The task
Leave out the pictures, then return the records word for word.

Exercise data

===============

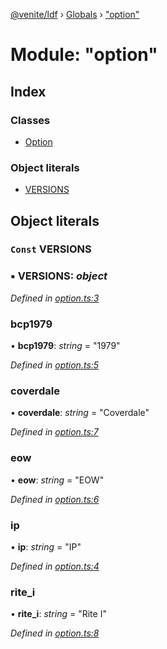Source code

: [@venite/ldf](../README.md) › [Globals](../globals.md) › ["option"](_option_.md)

# Module: "option"

## Index

### Classes

* [Option](../classes/_option_.option.md)

### Object literals

* [VERSIONS](_option_.md#const-versions)

## Object literals

### `Const` VERSIONS

### ▪ **VERSIONS**: *object*

*Defined in [option.ts:3](https://github.com/gbj/venite/blob/3d88b83/ldf/src/option.ts#L3)*

###  bcp1979

• **bcp1979**: *string* = "1979"

*Defined in [option.ts:5](https://github.com/gbj/venite/blob/3d88b83/ldf/src/option.ts#L5)*

###  coverdale

• **coverdale**: *string* = "Coverdale"

*Defined in [option.ts:7](https://github.com/gbj/venite/blob/3d88b83/ldf/src/option.ts#L7)*

###  eow

• **eow**: *string* = "EOW"

*Defined in [option.ts:6](https://github.com/gbj/venite/blob/3d88b83/ldf/src/option.ts#L6)*

###  ip

• **ip**: *string* = "IP"

*Defined in [option.ts:4](https://github.com/gbj/venite/blob/3d88b83/ldf/src/option.ts#L4)*

###  rite_i

• **rite_i**: *string* = "Rite I"

*Defined in [option.ts:8](https://github.com/gbj/venite/blob/3d88b83/ldf/src/option.ts#L8)*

===============

Output for this task
Source code

: [@venite/ldf](../README.md) › [Globals](../globals.md) › ["option"](_option_.md)

# Module: "option"

## Index

### Classes

* [Option](../classes/_option_.option.md)

### Object literals

* [VERSIONS](_option_.md#const-versions)

## Object literals

### `Const` VERSIONS

### ▪ **VERSIONS**: *object*

*Defined in [option.ts:3](https://github.com/gbj/venite/blob/3d88b83/ldf/src/option.ts#L3)*

###  bcp1979

• **bcp1979**: *string* = "1979"

*Defined in [option.ts:5](https://github.com/gbj/venite/blob/3d88b83/ldf/src/option.ts#L5)*

###  coverdale

• **coverdale**: *string* = "Coverdale"

*Defined in [option.ts:7](https://github.com/gbj/venite/blob/3d88b83/ldf/src/option.ts#L7)*

###  eow

• **eow**: *string* = "EOW"

*Defined in [option.ts:6](https://github.com/gbj/venite/blob/3d88b83/ldf/src/option.ts#L6)*

###  ip

• **ip**: *string* = "IP"

*Defined in [option.ts:4](https://github.com/gbj/venite/blob/3d88b83/ldf/src/option.ts#L4)*

###  rite_i

• **rite_i**: *string* = "Rite I"

*Defined in [option.ts:8](https://github.com/gbj/venite/blob/3d88b83/ldf/src/option.ts#L8)*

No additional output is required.